# Task directions
From the data underneath, reproduce exactly the stretch that begins at the line with "Observability opportunity identification" and ends after the line with "1. **Schedule a".

# Exercise materials

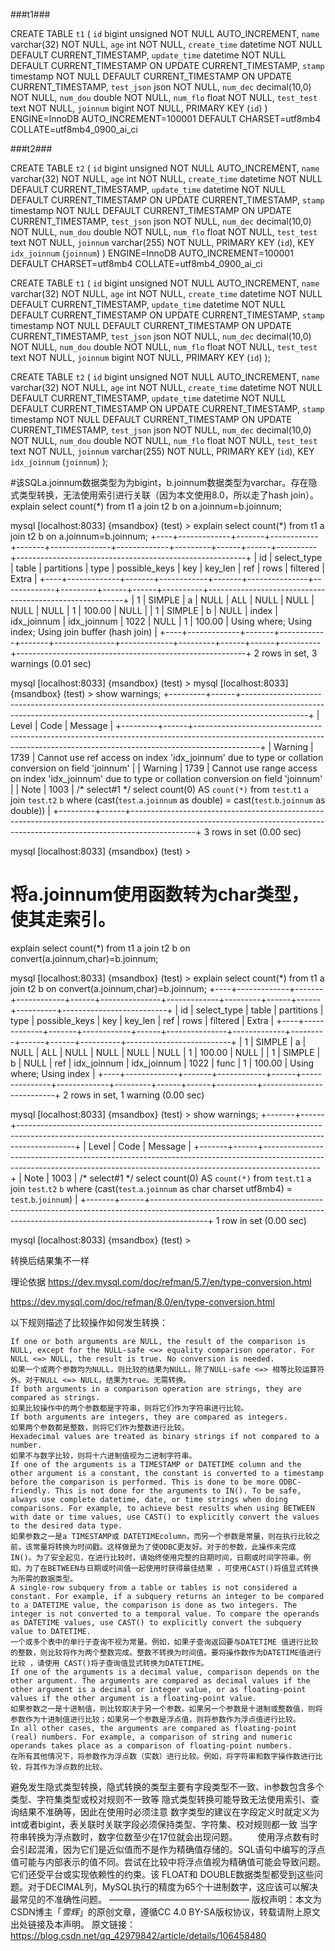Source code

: 



###t1###

CREATE TABLE `t1` (
  `id` bigint unsigned NOT NULL AUTO_INCREMENT,
  `name` varchar(32) NOT NULL,
  `age` int NOT NULL,
  `create_time` datetime NOT NULL DEFAULT CURRENT_TIMESTAMP,
  `update_time` datetime NOT NULL DEFAULT CURRENT_TIMESTAMP ON UPDATE CURRENT_TIMESTAMP,
  `stamp` timestamp NOT NULL DEFAULT CURRENT_TIMESTAMP ON UPDATE CURRENT_TIMESTAMP,
  `test_json` json NOT NULL,
  `num_dec` decimal(10,0) NOT NULL,
  `num_dou` double NOT NULL,
  `num_flo` float NOT NULL,
  `test_test` text NOT NULL,
  `joinnum` bigint NOT NULL,
  PRIMARY KEY (`id`)
) ENGINE=InnoDB AUTO_INCREMENT=100001 DEFAULT CHARSET=utf8mb4 COLLATE=utf8mb4_0900_ai_ci

###t2###

CREATE TABLE `t2` (
  `id` bigint unsigned NOT NULL AUTO_INCREMENT,
  `name` varchar(32) NOT NULL,
  `age` int NOT NULL,
  `create_time` datetime NOT NULL DEFAULT CURRENT_TIMESTAMP,
  `update_time` datetime NOT NULL DEFAULT CURRENT_TIMESTAMP ON UPDATE CURRENT_TIMESTAMP,
  `stamp` timestamp NOT NULL DEFAULT CURRENT_TIMESTAMP ON UPDATE CURRENT_TIMESTAMP,
  `test_json` json NOT NULL,
  `num_dec` decimal(10,0) NOT NULL,
  `num_dou` double NOT NULL,
  `num_flo` float NOT NULL,
  `test_test` text NOT NULL,
  `joinnum` varchar(255) NOT NULL,
  PRIMARY KEY (`id`),
  KEY `idx_joinnum` (`joinnum`)
) ENGINE=InnoDB AUTO_INCREMENT=100001 DEFAULT CHARSET=utf8mb4 COLLATE=utf8mb4_0900_ai_ci






CREATE TABLE `t1` (
  `id` bigint unsigned NOT NULL AUTO_INCREMENT,
  `name` varchar(32) NOT NULL,
  `age` int NOT NULL,
  `create_time` datetime NOT NULL DEFAULT CURRENT_TIMESTAMP,
  `update_time` datetime NOT NULL DEFAULT CURRENT_TIMESTAMP ON UPDATE CURRENT_TIMESTAMP,
  `stamp` timestamp NOT NULL DEFAULT CURRENT_TIMESTAMP ON UPDATE CURRENT_TIMESTAMP,
  `test_json` json NOT NULL,
  `num_dec` decimal(10,0) NOT NULL,
  `num_dou` double NOT NULL,
  `num_flo` float NOT NULL,
  `test_test` text NOT NULL,
  `joinnum` bigint NOT NULL,
  PRIMARY KEY (`id`)
);

CREATE TABLE `t2` (
  `id` bigint unsigned NOT NULL AUTO_INCREMENT,
  `name` varchar(32) NOT NULL,
  `age` int NOT NULL,
  `create_time` datetime NOT NULL DEFAULT CURRENT_TIMESTAMP,
  `update_time` datetime NOT NULL DEFAULT CURRENT_TIMESTAMP ON UPDATE CURRENT_TIMESTAMP,
  `stamp` timestamp NOT NULL DEFAULT CURRENT_TIMESTAMP ON UPDATE CURRENT_TIMESTAMP,
  `test_json` json NOT NULL,
  `num_dec` decimal(10,0) NOT NULL,
  `num_dou` double NOT NULL,
  `num_flo` float NOT NULL,
  `test_test` text NOT NULL,
  `joinnum` varchar(255) NOT NULL,
  PRIMARY KEY (`id`),
  KEY `idx_joinnum` (`joinnum`)
);

#该SQLa.joinnum数据类型为为bigint，b.joinnum数据类型为varchar。存在隐式类型转换，无法使用索引进行关联（因为本文使用8.0，所以走了hash join）。
explain select count(*) from t1 a join t2 b on a.joinnum=b.joinnum;

mysql [localhost:8033] {msandbox} (test) > explain select count(*) from t1 a join t2 b on a.joinnum=b.joinnum;
+----+-------------+-------+------------+-------+---------------+-------------+---------+------+------+----------+---------------------------------------------------------+
| id | select_type | table | partitions | type  | possible_keys | key         | key_len | ref  | rows | filtered | Extra                                                   |
+----+-------------+-------+------------+-------+---------------+-------------+---------+------+------+----------+---------------------------------------------------------+
|  1 | SIMPLE      | a     | NULL       | ALL   | NULL          | NULL        | NULL    | NULL |    1 |   100.00 | NULL                                                    |
|  1 | SIMPLE      | b     | NULL       | index | idx_joinnum   | idx_joinnum | 1022    | NULL |    1 |   100.00 | Using where; Using index; Using join buffer (hash join) |
+----+-------------+-------+------------+-------+---------------+-------------+---------+------+------+----------+---------------------------------------------------------+
2 rows in set, 3 warnings (0.01 sec)

mysql [localhost:8033] {msandbox} (test) > 
mysql [localhost:8033] {msandbox} (test) > show warnings;
+---------+------+----------------------------------------------------------------------------------------------------------------------------------------------------------------------------+
| Level   | Code | Message                                                                                                                                                                    |
+---------+------+----------------------------------------------------------------------------------------------------------------------------------------------------------------------------+
| Warning | 1739 | Cannot use ref access on index 'idx_joinnum' due to type or collation conversion on field 'joinnum'                                                                        |
| Warning | 1739 | Cannot use range access on index 'idx_joinnum' due to type or collation conversion on field 'joinnum'                                                                      |
| Note    | 1003 | /* select#1 */ select count(0) AS `count(*)` from `test`.`t1` `a` join `test`.`t2` `b` where (cast(`test`.`a`.`joinnum` as double) = cast(`test`.`b`.`joinnum` as double)) |
+---------+------+----------------------------------------------------------------------------------------------------------------------------------------------------------------------------+
3 rows in set (0.00 sec)

mysql [localhost:8033] {msandbox} (test) > 


# 将a.joinnum使用函数转为char类型，使其走索引。
explain select count(*) from t1 a join t2 b on convert(a.joinnum,char)=b.joinnum;

mysql [localhost:8033] {msandbox} (test) > explain select count(*) from t1 a join t2 b on convert(a.joinnum,char)=b.joinnum;
+----+-------------+-------+------------+------+---------------+-------------+---------+------+------+----------+--------------------------+
| id | select_type | table | partitions | type | possible_keys | key         | key_len | ref  | rows | filtered | Extra                    |
+----+-------------+-------+------------+------+---------------+-------------+---------+------+------+----------+--------------------------+
|  1 | SIMPLE      | a     | NULL       | ALL  | NULL          | NULL        | NULL    | NULL |    1 |   100.00 | NULL                     |
|  1 | SIMPLE      | b     | NULL       | ref  | idx_joinnum   | idx_joinnum | 1022    | func |    1 |   100.00 | Using where; Using index |
+----+-------------+-------+------------+------+---------------+-------------+---------+------+------+----------+--------------------------+
2 rows in set, 1 warning (0.00 sec)

mysql [localhost:8033] {msandbox} (test) > show warnings;
+-------+------+--------------------------------------------------------------------------------------------------------------------------------------------------------------------------+
| Level | Code | Message                                                                                                                                                                  |
+-------+------+--------------------------------------------------------------------------------------------------------------------------------------------------------------------------+
| Note  | 1003 | /* select#1 */ select count(0) AS `count(*)` from `test`.`t1` `a` join `test`.`t2` `b` where (cast(`test`.`a`.`joinnum` as char charset utf8mb4) = `test`.`b`.`joinnum`) |
+-------+------+--------------------------------------------------------------------------------------------------------------------------------------------------------------------------+
1 row in set (0.00 sec)

mysql [localhost:8033] {msandbox} (test) > 

转换后结果集不一样

理论依据
https://dev.mysql.com/doc/refman/5.7/en/type-conversion.html

https://dev.mysql.com/doc/refman/8.0/en/type-conversion.html


以下规则描述了比较操作如何发生转换：
```
If one or both arguments are NULL, the result of the comparison is NULL, except for the NULL-safe <=> equality comparison operator. For NULL <=> NULL, the result is true. No conversion is needed.
如果一个或两个参数均为NULL，则比较的结果为NULL，除了NULL-safe <=> 相等比较运算符外。对于NULL <=> NULL，结果为true。无需转换。
If both arguments in a comparison operation are strings, they are compared as strings.
如果比较操作中的两个参数都是字符串，则将它们作为字符串进行比较。
If both arguments are integers, they are compared as integers.
如果两个参数都是整数，则将它们作为整数进行比较。
Hexadecimal values are treated as binary strings if not compared to a number.
如果不与数字比较，则将十六进制值视为二进制字符串。
If one of the arguments is a TIMESTAMP or DATETIME column and the other argument is a constant, the constant is converted to a timestamp before the comparison is performed. This is done to be more ODBC-friendly. This is not done for the arguments to IN(). To be safe, always use complete datetime, date, or time strings when doing comparisons. For example, to achieve best results when using BETWEEN with date or time values, use CAST() to explicitly convert the values to the desired data type.
如果参数之一是a TIMESTAMP或 DATETIMEcolumn，而另一个参数是常量，则在执行比较之前，该常量将转换为时间戳。这样做是为了使ODBC更友好。对于的参数，此操作未完成 IN()。为了安全起见，在进行比较时，请始终使用完整的日期时间，日期或时间字符串。例如，为了在BETWEEN与日期或时间值一起使用时获得最佳结果 ，可使用CAST()将值显式转换为所需的数据类型。
A single-row subquery from a table or tables is not considered a constant. For example, if a subquery returns an integer to be compared to a DATETIME value, the comparison is done as two integers. The integer is not converted to a temporal value. To compare the operands as DATETIME values, use CAST() to explicitly convert the subquery value to DATETIME.
一个或多个表中的单行子查询不视为常量。例如，如果子查询返回要与DATETIME 值进行比较的整数，则比较将作为两个整数完成。整数不转换为时间值。要将操作数作为DATETIME值进行比较 ，请使用 CAST()将子查询值显式转换为DATETIME。
If one of the arguments is a decimal value, comparison depends on the other argument. The arguments are compared as decimal values if the other argument is a decimal or integer value, or as floating-point values if the other argument is a floating-point value.
如果参数之一是十进制值，则比较取决于另一个参数。如果另一个参数是十进制或整数值，则将参数作为十进制值进行比较；如果另一个参数是浮点值，则将参数作为浮点值进行比较。
In all other cases, the arguments are compared as floating-point (real) numbers. For example, a comparison of string and numeric operands takes place as a comparison of floating-point numbers.
在所有其他情况下，将参数作为浮点数（实数）进行比较。例如，将字符串和数字操作数进行比较，将其作为浮点数的比较。
```


避免发生隐式类型转换，隐式转换的类型主要有字段类型不一致、in参数包含多个类型、字符集类型或校对规则不一致等
隐式类型转换可能导致无法使用索引、查询结果不准确等，因此在使用时必须注意
数字类型的建议在字段定义时就定义为int或者bigint，表关联时关联字段必须保持类型、字符集、校对规则都一致
当字符串转换为浮点数时，数字位数至少在17位就会出现问题。
  使用浮点数有时会引起混淆，因为它们是近似值而不是作为精确值存储的。SQL语句中编写的浮点值可能与内部表示的值不同。尝试在比较中将浮点值视为精确值可能会导致问题。它们还受平台或实现依赖性的约束。该 FLOAT和 DOUBLE数据类型都受到这些问题。对于DECIMAL列，MySQL执行的精度为65个十进制数字，这应该可以解决最常见的不准确性问题。
————————————————
版权声明：本文为CSDN博主「_雪辉_」的原创文章，遵循CC 4.0 BY-SA版权协议，转载请附上原文出处链接及本声明。
原文链接：https://blog.csdn.net/qq_42979842/article/details/106458480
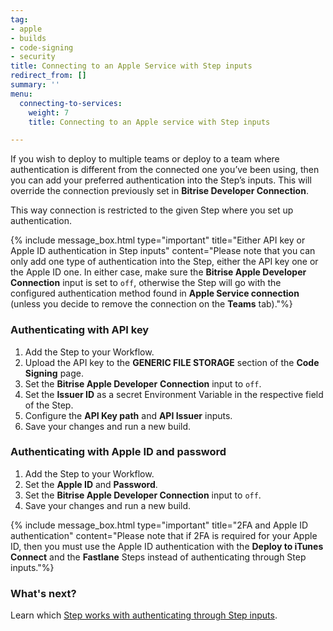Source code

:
 ```yaml
---
tag:
- apple
- builds
- code-signing
- security
title: Connecting to an Apple Service with Step inputs
redirect_from: []
summary: ''
menu:
  connecting-to-services:
    weight: 7
    title: Connecting to an Apple service with Step inputs

---
```

If you wish to deploy to multiple teams or deploy to a team where authentication is different from the connected one you’ve been using, then you can add your preferred authentication into the Step’s inputs. This will override the connection previously set in **Bitrise Developer Connection**.

This way connection is restricted to the given Step where you set up authentication.

{% include message_box.html type="important" title="Either API key or Apple ID authentication in Step inputs" content="Please note that you can only add one type of authentication into the Step, either the API key one or the Apple ID one. In either case, make sure the **Bitrise Apple Developer Connection** input is set to `off`, otherwise the Step will go with the configured authentication method found in **Apple Service connection** (unless you decide to remove the connection on the **Teams** tab)."%}

### Authenticating with API key

1. Add the Step to your Workflow.
2. Upload the API key to the **GENERIC FILE STORAGE** section of the **Code Signing** page.
3. Set the **Bitrise Apple Developer** **Connection** input to `off`.
4. Set the **Issuer ID** as a secret Environment Variable in the respective field of the Step.
5. Configure the **API Key path** and **API Issuer** inputs.
6. Save your changes and run a new build.

### Authenticating with Apple ID and password

1. Add the Step to your Workflow.
2. Set the **Apple ID** and **Password**.
3. Set the **Bitrise Apple Developer Connection** input to `off`.
4. Save your changes and run a new build.

{% include message_box.html type="important" title="2FA and Apple ID authentication" content="Please note that if 2FA is required for your Apple ID, then you must use the Apple ID authentication with the **Deploy to iTunes Connect** and the **Fastlane** Steps instead of authenticating through Step inputs."%}

### What's next?

Learn which [Step works with authenticating through Step inputs](/getting-started/connecting-to-services/bitrise-steps-and-their-authentication-methods/).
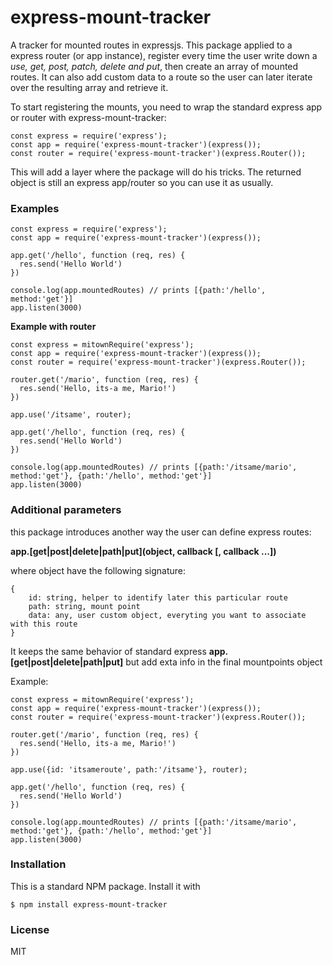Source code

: # express-mount-tracker

A tracker for mounted routes in expressjs.
This package applied to a express router (or app instance), register every time the user write down a *use, get, post, patch, delete and put*, then create an array of mounted routes. It can also add custom data to a route so the user can later iterate over the resulting array and retrieve it.

To start registering the mounts, you need to wrap the standard express app or router with express-mount-tracker:

```
const express = require('express');
const app = require('express-mount-tracker')(express());
const router = require('express-mount-tracker')(express.Router());
```

This will add a layer where the package will do his tricks. 
The returned object is still an express app/router so you can use it as usually.

### Examples

```
const express = require('express');
const app = require('express-mount-tracker')(express());

app.get('/hello', function (req, res) {
  res.send('Hello World')
})

console.log(app.mountedRoutes) // prints [{path:'/hello', method:'get'}]
app.listen(3000)
```


**Example with router**

```
const express = mitownRequire('express');
const app = require('express-mount-tracker')(express());
const router = require('express-mount-tracker')(express.Router());

router.get('/mario', function (req, res) {
  res.send('Hello, its-a me, Mario!')
})

app.use('/itsame', router);

app.get('/hello', function (req, res) {
  res.send('Hello World')
})

console.log(app.mountedRoutes) // prints [{path:'/itsame/mario', method:'get'}, {path:'/hello', method:'get'}]
app.listen(3000)

```

### Additional parameters

this package introduces another way the user can define express routes:

**app.[get|post|delete|path|put](object, callback [, callback ...])**


where object have the following signature:
```
{
    id: string, helper to identify later this particular route
    path: string, mount point 
    data: any, user custom object, everyting you want to associate with this route 
}

```

It keeps the same behavior of standard express **app.[get|post|delete|path|put]** but add exta info in the final mountpoints object

Example:
```
const express = mitownRequire('express');
const app = require('express-mount-tracker')(express());
const router = require('express-mount-tracker')(express.Router());

router.get('/mario', function (req, res) {
  res.send('Hello, its-a me, Mario!')
})

app.use({id: 'itsameroute', path:'/itsame'}, router);

app.get('/hello', function (req, res) {
  res.send('Hello World')
})

console.log(app.mountedRoutes) // prints [{path:'/itsame/mario', method:'get'}, {path:'/hello', method:'get'}]
app.listen(3000)

```

### Installation

This is a standard NPM package. Install it with

```
$ npm install express-mount-tracker
```

### License

MIT
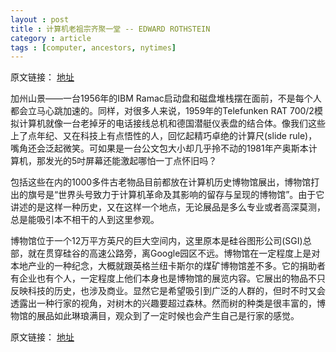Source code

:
 ```yaml
---
layout : post
title : 计算机老祖宗齐聚一堂 -- EDWARD ROTHSTEIN
category : article
tags : [computer, ancestors, nytimes]
---
```


原文链接： [地址](http://cn.nytimes.com/article/culture-arts/2012/11/06/c06computer/)

加州山景——一台1956年的IBM Ramac启动盘和磁盘堆栈摆在面前，不是每个人都会立马心跳加速的。同样，对很多人来说，1959年的Telefunken RAT 700/2模拟计算机就像一台老掉牙的电话接线总机和德国潜艇仪表盘的结合体。像我们这些上了点年纪、又在科技上有点悟性的人，回忆起精巧卓绝的计算尺(slide rule)，嘴角还会泛起微笑。可如果是一台公文包大小却几乎拎不动的1981年产奥斯本计算机，那发光的5吋屏幕还能激起哪怕一丁点怀旧吗？

包括这些在内的1000多件古老物品目前都放在计算机历史博物馆展出，博物馆打出的旗号是“世界头号致力于计算机革命及其影响的留存与呈现的博物馆”。由于它讲述的是这样一种历史，又在这样一个地点，无论展品是多么专业或者高深莫测，总是能吸引本不相干的人到这里参观。

博物馆位于一个12万平方英尺的巨大空间内，这里原本是硅谷图形公司(SGI)总部，就在贯穿硅谷的高速公路旁，离Google园区不远。博物馆在一定程度上是对本地产业的一种纪念，大概就跟英格兰纽卡斯尔的煤矿博物馆差不多。它的捐助者有企业也有个人，一定程度上他们本身也是博物馆的展览内容。它展出的物品不只反映科技的历史，也涉及商业。显然它是希望吸引到广泛的人群的，但时不时又会透露出一种行家的视角，对树木的兴趣要超过森林。然而树的种类是很丰富的，博物馆的展品如此琳琅满目，观众到了一定时候也会产生自己是行家的感觉。

原文链接： [地址](http://cn.nytimes.com/article/culture-arts/2012/11/06/c06computer/)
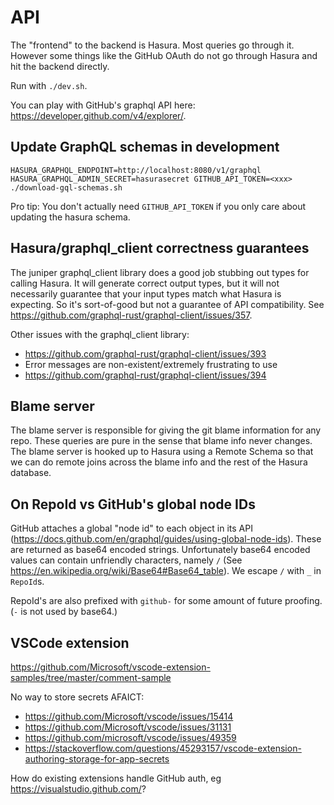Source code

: # API

The "frontend" to the backend is Hasura. Most queries go through it. However some things like the GitHub OAuth do not go through Hasura and hit the backend directly.

Run with `./dev.sh`.

You can play with GitHub's graphql API here: https://developer.github.com/v4/explorer/.

## Update GraphQL schemas in development

```
HASURA_GRAPHQL_ENDPOINT=http://localhost:8080/v1/graphql HASURA_GRAPHQL_ADMIN_SECRET=hasurasecret GITHUB_API_TOKEN=<xxx> ./download-gql-schemas.sh
```

Pro tip: You don't actually need `GITHUB_API_TOKEN` if you only care about updating the hasura schema.

## Hasura/graphql_client correctness guarantees

The juniper graphql_client library does a good job stubbing out types for calling Hasura. It will generate correct output types, but it will not necessarily guarantee that your input types match what Hasura is expecting. So it's sort-of-good but not a guarantee of API compatibility. See https://github.com/graphql-rust/graphql-client/issues/357.

Other issues with the graphql_client library:

- https://github.com/graphql-rust/graphql-client/issues/393
- Error messages are non-existent/extremely frustrating to use
- https://github.com/graphql-rust/graphql-client/issues/394

## Blame server

The blame server is responsible for giving the git blame information for any repo. These queries are pure in the sense that blame info never changes. The blame server is hooked up to Hasura using a Remote Schema so that we can do remote joins across the blame info and the rest of the Hasura database.

## On RepoId vs GitHub's global node IDs

GitHub attaches a global "node id" to each object in its API (https://docs.github.com/en/graphql/guides/using-global-node-ids). These are returned as base64 encoded strings. Unfortunately base64 encoded values can contain unfriendly characters, namely `/` (See https://en.wikipedia.org/wiki/Base64#Base64_table). We escape `/` with `_` in `RepoId`s.

RepoId's are also prefixed with `github-` for some amount of future proofing. (`-` is not used by base64.)

## VSCode extension

https://github.com/Microsoft/vscode-extension-samples/tree/master/comment-sample

No way to store secrets AFAICT:

- https://github.com/Microsoft/vscode/issues/15414
- https://github.com/Microsoft/vscode/issues/31131
- https://github.com/microsoft/vscode/issues/49359
- https://stackoverflow.com/questions/45293157/vscode-extension-authoring-storage-for-app-secrets

How do existing extensions handle GitHub auth, eg https://visualstudio.github.com/?
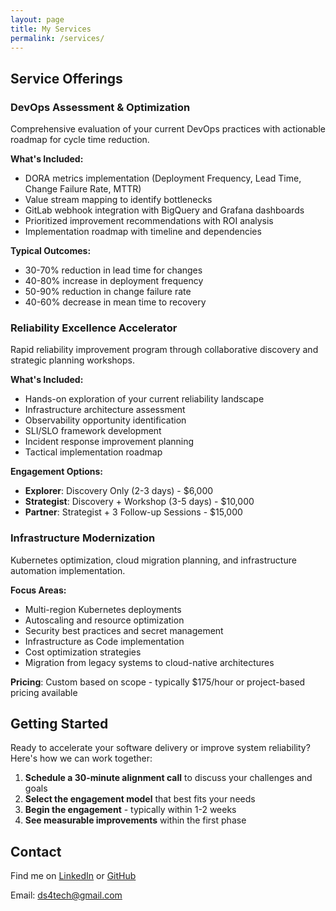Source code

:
 ```yaml
---
layout: page
title: My Services
permalink: /services/
---
```


## Service Offerings

### DevOps Assessment & Optimization

Comprehensive evaluation of your current DevOps practices with actionable roadmap for cycle time reduction.

**What's Included:**
* DORA metrics implementation (Deployment Frequency, Lead Time, Change Failure Rate, MTTR)
* Value stream mapping to identify bottlenecks
* GitLab webhook integration with BigQuery and Grafana dashboards
* Prioritized improvement recommendations with ROI analysis
* Implementation roadmap with timeline and dependencies

**Typical Outcomes:**
* 30-70% reduction in lead time for changes
* 40-80% increase in deployment frequency
* 50-90% reduction in change failure rate
* 40-60% decrease in mean time to recovery

### Reliability Excellence Accelerator

Rapid reliability improvement program through collaborative discovery and strategic planning workshops.

**What's Included:**
* Hands-on exploration of your current reliability landscape
* Infrastructure architecture assessment
* Observability opportunity identification
* SLI/SLO framework development
* Incident response improvement planning
* Tactical implementation roadmap

**Engagement Options:**
* **Explorer**: Discovery Only (2-3 days) - $6,000
* **Strategist**: Discovery + Workshop (3-5 days) - $10,000
* **Partner**: Strategist + 3 Follow-up Sessions - $15,000

### Infrastructure Modernization

Kubernetes optimization, cloud migration planning, and infrastructure automation implementation.

**Focus Areas:**
* Multi-region Kubernetes deployments
* Autoscaling and resource optimization
* Security best practices and secret management
* Infrastructure as Code implementation
* Cost optimization strategies
* Migration from legacy systems to cloud-native architectures

**Pricing**: Custom based on scope - typically $175/hour or project-based pricing available
## Getting Started

Ready to accelerate your software delivery or improve system reliability? Here's how we can work together:

1. **Schedule a 30-minute alignment call** to discuss your challenges and goals
2. **Select the engagement model** that best fits your needs
3. **Begin the engagement** - typically within 1-2 weeks
4. **See measurable improvements** within the first phase



## Contact

Find me on [LinkedIn](https://www.linkedin.com/in/mat-szymczyk/) or [GitHub](https://github.com/ds4tech)

Email: ds4tech@gmail.com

# Finished exercise
* Observability opportunity identification
* SLI/SLO framework development
* Incident response improvement planning
* Tactical implementation roadmap

**Engagement Options:**
* **Explorer**: Discovery Only (2-3 days) - $6,000
* **Strategist**: Discovery + Workshop (3-5 days) - $10,000
* **Partner**: Strategist + 3 Follow-up Sessions - $15,000

### Infrastructure Modernization

Kubernetes optimization, cloud migration planning, and infrastructure automation implementation.

**Focus Areas:**
* Multi-region Kubernetes deployments
* Autoscaling and resource optimization
* Security best practices and secret management
* Infrastructure as Code implementation
* Cost optimization strategies
* Migration from legacy systems to cloud-native architectures

**Pricing**: Custom based on scope - typically $175/hour or project-based pricing available
## Getting Started

Ready to accelerate your software delivery or improve system reliability? Here's how we can work together:

1. **Schedule a 30-minute alignment call** to discuss your challenges and goals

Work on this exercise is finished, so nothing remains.